━━━━━ Material for this exercise ━━━━━

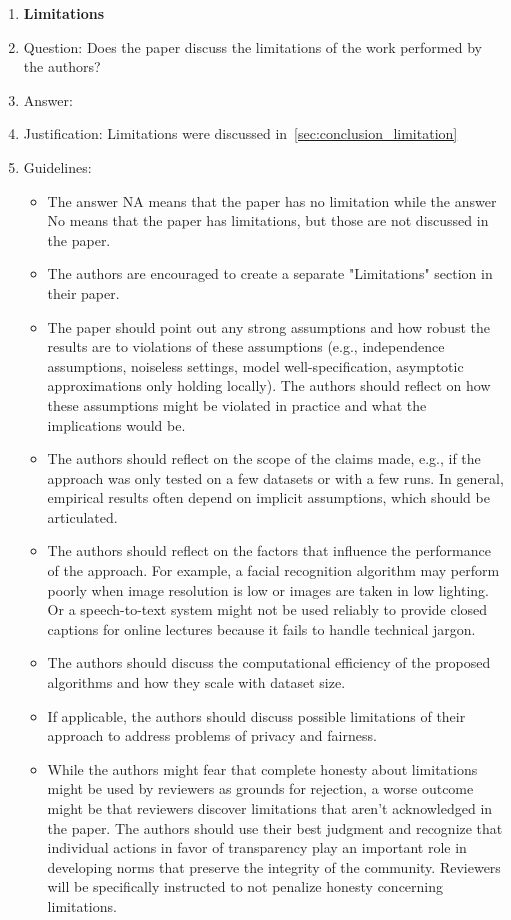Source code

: \documentclass{article}
\begin{document}
\begin{enumerate}
\item {\bf Limitations}
    \item[] Question: Does the paper discuss the limitations of the work performed by the authors?
    \item[] Answer: \answerYes{} %
    \item[] Justification: Limitations were discussed in~\ref{sec:conclusion_limitation}
    \item[] Guidelines:
    \begin{itemize}
        \item The answer NA means that the paper has no limitation while the answer No means that the paper has limitations, but those are not discussed in the paper. 
        \item The authors are encouraged to create a separate "Limitations" section in their paper.
        \item The paper should point out any strong assumptions and how robust the results are to violations of these assumptions (e.g., independence assumptions, noiseless settings, model well-specification, asymptotic approximations only holding locally). The authors should reflect on how these assumptions might be violated in practice and what the implications would be.
        \item The authors should reflect on the scope of the claims made, e.g., if the approach was only tested on a few datasets or with a few runs. In general, empirical results often depend on implicit assumptions, which should be articulated.
        \item The authors should reflect on the factors that influence the performance of the approach. For example, a facial recognition algorithm may perform poorly when image resolution is low or images are taken in low lighting. Or a speech-to-text system might not be used reliably to provide closed captions for online lectures because it fails to handle technical jargon.
        \item The authors should discuss the computational efficiency of the proposed algorithms and how they scale with dataset size.
        \item If applicable, the authors should discuss possible limitations of their approach to address problems of privacy and fairness.
        \item While the authors might fear that complete honesty about limitations might be used by reviewers as grounds for rejection, a worse outcome might be that reviewers discover limitations that aren't acknowledged in the paper. The authors should use their best judgment and recognize that individual actions in favor of transparency play an important role in developing norms that preserve the integrity of the community. Reviewers will be specifically instructed to not penalize honesty concerning limitations.
    \end{itemize}


\end{enumerate}
\end{document}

━━━━━

▶ **Activity**
Report the lines above that contain "discussed".

▶ **Answer section**
    \item[] Justification: Limitations were discussed in~\ref{sec:conclusion_limitation}
        \item The answer NA means that the paper has no limitation while the answer No means that the paper has limitations, but those are not discussed in the paper. 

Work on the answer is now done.